"Love follows knowledge."
"Beauty above all beauty!"
– St. Catherine of Siena

Sunday, June 23, 2019

The Letters of St. John, Part 1

Here are some thoughts from my reading the three Letters of John.  We are also reading them at my Goodreads Catholic Thought book club, so you might see some back and forth exchanges.

What strikes me early on in the first letter is how the motifs are similar with John’s Gospel.  Here’s the first chapter.

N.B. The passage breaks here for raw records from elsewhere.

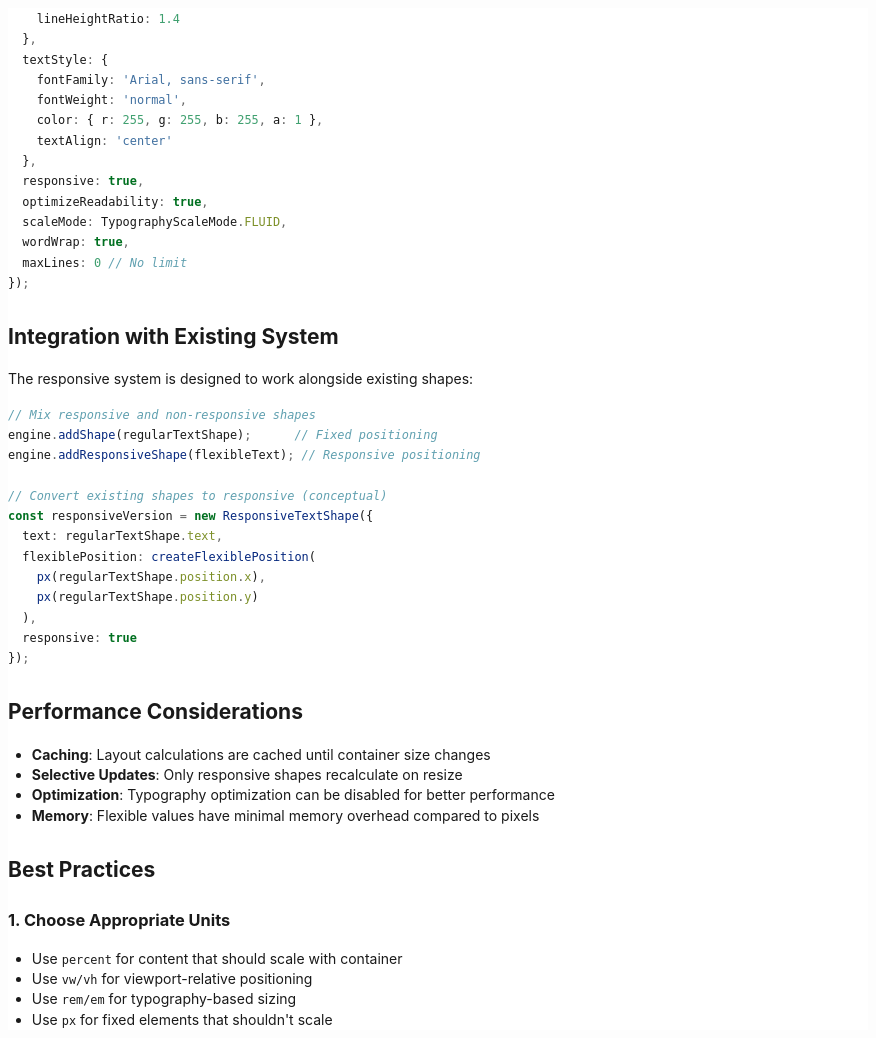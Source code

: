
 ```typescript
    lineHeightRatio: 1.4
  },
  textStyle: {
    fontFamily: 'Arial, sans-serif',
    fontWeight: 'normal',
    color: { r: 255, g: 255, b: 255, a: 1 },
    textAlign: 'center'
  },
  responsive: true,
  optimizeReadability: true,
  scaleMode: TypographyScaleMode.FLUID,
  wordWrap: true,
  maxLines: 0 // No limit
});
```

## Integration with Existing System

The responsive system is designed to work alongside existing shapes:

```typescript
// Mix responsive and non-responsive shapes
engine.addShape(regularTextShape);      // Fixed positioning
engine.addResponsiveShape(flexibleText); // Responsive positioning

// Convert existing shapes to responsive (conceptual)
const responsiveVersion = new ResponsiveTextShape({
  text: regularTextShape.text,
  flexiblePosition: createFlexiblePosition(
    px(regularTextShape.position.x),
    px(regularTextShape.position.y)
  ),
  responsive: true
});
```

## Performance Considerations

- **Caching**: Layout calculations are cached until container size changes
- **Selective Updates**: Only responsive shapes recalculate on resize
- **Optimization**: Typography optimization can be disabled for better performance
- **Memory**: Flexible values have minimal memory overhead compared to pixels

## Best Practices

### 1. Choose Appropriate Units
- Use `percent` for content that should scale with container
- Use `vw/vh` for viewport-relative positioning
- Use `rem/em` for typography-based sizing
- Use `px` for fixed elements that shouldn't scale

1 What was from the beginning, what we have heard, what we have seen with our eyes, what we looked upon and touched with our hands concerns the Word of life— 
2 for the life was made visible; we have seen it and testify to it and proclaim to you the eternal life that was with the Father and was made visible to us—
3 what we have seen and heard we proclaim now to you, so that you too may have fellowship with us; for our fellowship is with the Father and with his Son, Jesus Christ. 
4 We are writing this so that our joy may be complete.  God is Light. 
5 Now this is the message that we have heard from him and proclaim to you: God is light, and in him there is no darkness at all.
6 If we say, “We have fellowship with him,” while we continue to walk in darkness, we lie and do not act in truth. 
7 But if we walk in the light as he is in the light, then we have fellowship with one another, and the blood of his Son Jesus cleanses us from all sin. 
8 If we say, “We are without sin,” we deceive ourselves, and the truth is not in us. 
9 If we acknowledge our sins, he is faithful and just and will forgive our sins and cleanse us from every wrongdoing. 
10 If we say, “We have not sinned,” we make him a liar, and his word is not in us.

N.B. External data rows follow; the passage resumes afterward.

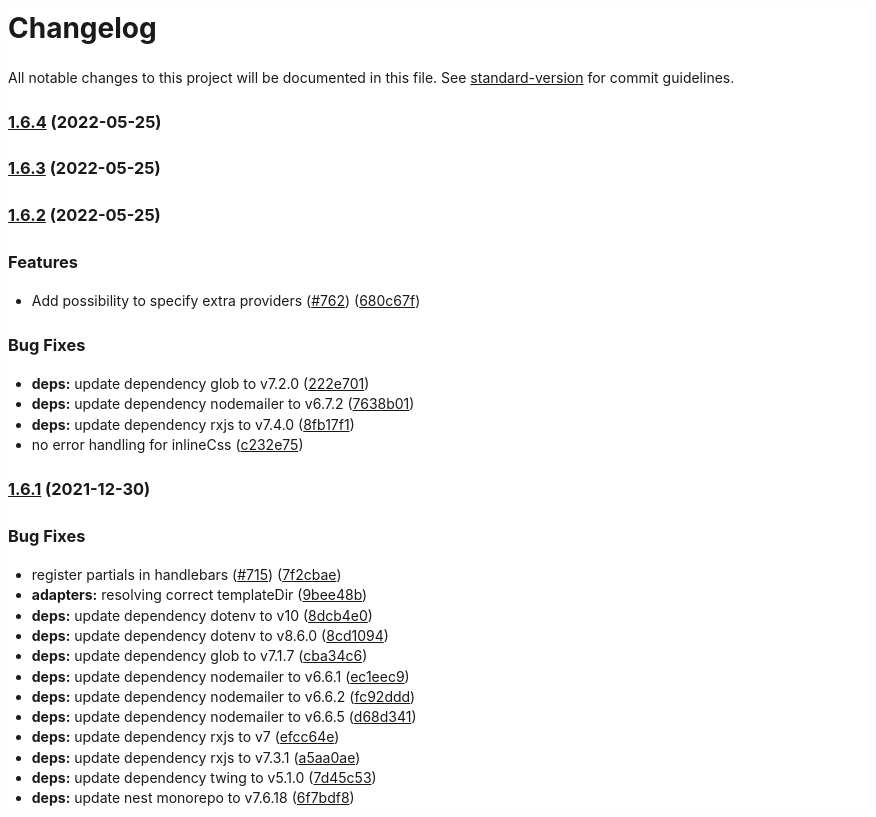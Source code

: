 # Changelog

All notable changes to this project will be documented in this file. See [standard-version](https://github.com/conventional-changelog/standard-version) for commit guidelines.

### [1.6.4](https://github.com/nest-modules/mailer/compare/v1.6.3...v1.6.4) (2022-05-25)

### [1.6.3](https://github.com/nest-modules/mailer/compare/v1.6.2...v1.6.3) (2022-05-25)

### [1.6.2](https://github.com/nest-modules/mailer/compare/v1.6.1...v1.6.2) (2022-05-25)


### Features

* Add possibility to specify extra providers ([#762](https://github.com/nest-modules/mailer/issues/762)) ([680c67f](https://github.com/nest-modules/mailer/commit/680c67fd5618909b6705eb1c73bd55d6b94ac76c))


### Bug Fixes

* **deps:** update dependency glob to v7.2.0 ([222e701](https://github.com/nest-modules/mailer/commit/222e701642b93d5d90d023307a4c0bdf0a533944))
* **deps:** update dependency nodemailer to v6.7.2 ([7638b01](https://github.com/nest-modules/mailer/commit/7638b01f9ec8bcded5b320766be65477adab024d))
* **deps:** update dependency rxjs to v7.4.0 ([8fb17f1](https://github.com/nest-modules/mailer/commit/8fb17f17f7ab0253f3c0620fe91c6dbbd578d9f2))
* no error handling for inlineCss ([c232e75](https://github.com/nest-modules/mailer/commit/c232e752d77c521076583a489a7ccc214df13803))

### [1.6.1](https://github.com/nest-modules/mailer/compare/v1.6.0...v1.6.1) (2021-12-30)


### Bug Fixes

* register partials in handlebars ([#715](https://github.com/nest-modules/mailer/issues/715)) ([7f2cbae](https://github.com/nest-modules/mailer/commit/7f2cbae49858f88e686534e43dd45ec63d2256ca))
* **adapters:** resolving correct templateDir ([9bee48b](https://github.com/nest-modules/mailer/commit/9bee48b0e630c71c3702b83747dc41152670947e))
* **deps:** update dependency dotenv to v10 ([8dcb4e0](https://github.com/nest-modules/mailer/commit/8dcb4e0b563461d0d1b8ab90419992e434197bd9))
* **deps:** update dependency dotenv to v8.6.0 ([8cd1094](https://github.com/nest-modules/mailer/commit/8cd10947722a4c74ec841814118dcc535024e042))
* **deps:** update dependency glob to v7.1.7 ([cba34c6](https://github.com/nest-modules/mailer/commit/cba34c682992331895c43224fdc3686daa29c05e))
* **deps:** update dependency nodemailer to v6.6.1 ([ec1eec9](https://github.com/nest-modules/mailer/commit/ec1eec95696c958eff8f02ad6a210f771ffdf624))
* **deps:** update dependency nodemailer to v6.6.2 ([fc92ddd](https://github.com/nest-modules/mailer/commit/fc92ddd9852876306a3a5c87649f3d27806b7853))
* **deps:** update dependency nodemailer to v6.6.5 ([d68d341](https://github.com/nest-modules/mailer/commit/d68d34120fd7028f260e8b914d455859e0469f88))
* **deps:** update dependency rxjs to v7 ([efcc64e](https://github.com/nest-modules/mailer/commit/efcc64e3eb8d8b110a2aa0fa4b352c34d9e6154f))
* **deps:** update dependency rxjs to v7.3.1 ([a5aa0ae](https://github.com/nest-modules/mailer/commit/a5aa0ae646395db2d87c74130bf25c9214624c43))
* **deps:** update dependency twing to v5.1.0 ([7d45c53](https://github.com/nest-modules/mailer/commit/7d45c53132c5d81e5042887db782fe0878973d1b))
* **deps:** update nest monorepo to v7.6.18 ([6f7bdf8](https://github.com/nest-modules/mailer/commit/6f7bdf8ce793821888e22ee12c73cd204619cbd8))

Compare with the opening lines of John’s Gospel:

1 In the beginning was the Word, and the Word was with God, and the Word was God. 
2 He was in the beginning with God. 
3 All things came to be through him, and without him nothing came to be.  What came to be 
4 through him was life, and this life was the light of the human race;
5 the light shines in the darkness, and the darkness has not overcome it.

“Beginning,” “Word,” “light,” “darkness,” “God is light.”  The words overlap.  I’m not going to copy back and forth, but read chapters 15 and 17 where Jesus gives his discourses and see how many themes and phrasing are shared between the Gospel and this letter.  Now this is in translation, so one can't be definitive about rhythm, but even the rhythm of the language seems to be very similar. 

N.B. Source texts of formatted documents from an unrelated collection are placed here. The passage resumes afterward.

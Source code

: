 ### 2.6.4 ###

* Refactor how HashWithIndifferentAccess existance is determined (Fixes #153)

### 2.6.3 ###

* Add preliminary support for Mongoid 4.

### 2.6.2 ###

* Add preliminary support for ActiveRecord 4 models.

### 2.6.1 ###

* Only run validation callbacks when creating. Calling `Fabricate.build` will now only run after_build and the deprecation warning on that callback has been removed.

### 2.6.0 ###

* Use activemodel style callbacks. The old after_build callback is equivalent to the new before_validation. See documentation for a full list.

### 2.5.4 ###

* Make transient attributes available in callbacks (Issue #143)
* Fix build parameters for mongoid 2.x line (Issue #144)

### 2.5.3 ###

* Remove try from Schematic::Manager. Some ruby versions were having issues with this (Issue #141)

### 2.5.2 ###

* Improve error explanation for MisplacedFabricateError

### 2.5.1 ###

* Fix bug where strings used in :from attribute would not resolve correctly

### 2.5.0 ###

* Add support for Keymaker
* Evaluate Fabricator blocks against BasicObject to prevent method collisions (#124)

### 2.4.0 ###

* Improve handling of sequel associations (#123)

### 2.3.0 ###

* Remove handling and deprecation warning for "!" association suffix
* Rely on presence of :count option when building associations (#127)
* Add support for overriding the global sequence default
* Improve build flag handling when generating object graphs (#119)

Presumably there are always questions to who actually wrote the Gospels, and of course we don’t know for sure that the author of the fourth Gospel and these letters was actually St. John, but I don’t think there can be any doubt that it’s one and the same person.  By the way, I’m convinced it’s St. John the Evangelist.

Rhetorically I find that first chapter fascinating.  Here’s that sentence without any line breaks:

“What was from the beginning, what we have heard, what we have seen with our eyes, what we looked upon and touched with our hands concerns the Word of life—for the life was made visible; we have seen it and testify to it and proclaim to you the eternal life that was with the Father and was made visible to us—what we have seen and heard we proclaim now to you, so that you too may have fellowship with us; for our fellowship is with the Father and with his Son, Jesus Christ.”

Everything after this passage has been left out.